▶ **Source records**:
■ ■ ■ ■ ■ ■ ■

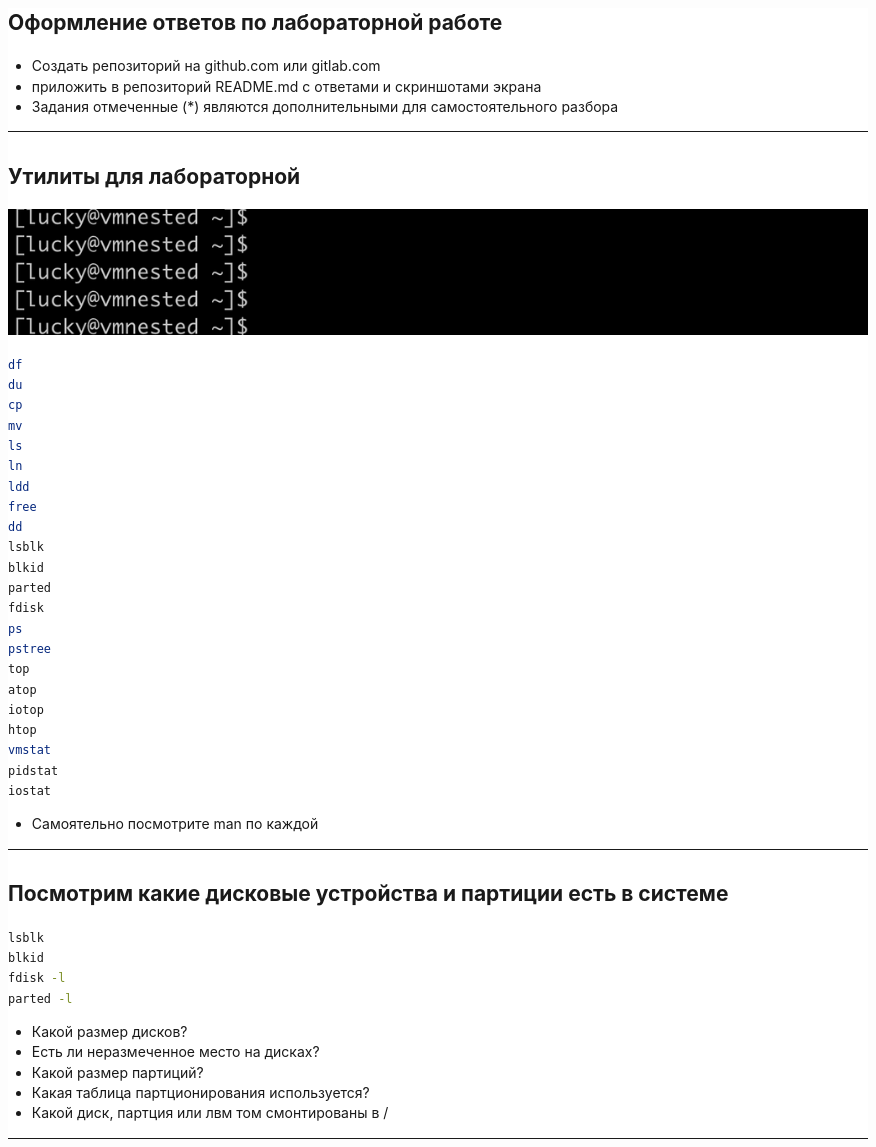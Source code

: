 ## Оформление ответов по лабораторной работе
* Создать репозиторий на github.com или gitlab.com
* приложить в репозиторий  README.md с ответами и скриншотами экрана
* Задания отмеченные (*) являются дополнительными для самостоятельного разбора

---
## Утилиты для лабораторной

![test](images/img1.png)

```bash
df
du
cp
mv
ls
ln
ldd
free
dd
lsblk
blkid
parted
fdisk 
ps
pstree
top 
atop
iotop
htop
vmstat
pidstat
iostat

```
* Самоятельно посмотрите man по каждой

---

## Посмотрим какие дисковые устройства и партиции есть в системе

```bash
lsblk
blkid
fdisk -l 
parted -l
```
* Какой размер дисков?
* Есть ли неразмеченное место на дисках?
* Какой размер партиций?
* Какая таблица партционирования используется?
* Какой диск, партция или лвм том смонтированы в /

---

■ ■ ■ ■ ■ ■ ■

▶ **Directions**: Each line from the one containing "man по каждой" to the end of the records should be echoed exactly, and no other line.

▶ **Your response**:
* Самоятельно посмотрите man по каждой

---

## Посмотрим какие дисковые устройства и партиции есть в системе

```bash
lsblk
blkid
fdisk -l 
parted -l
```
* Какой размер дисков?
* Есть ли неразмеченное место на дисках?
* Какой размер партиций?
* Какая таблица партционирования используется?
* Какой диск, партция или лвм том смонтированы в /

---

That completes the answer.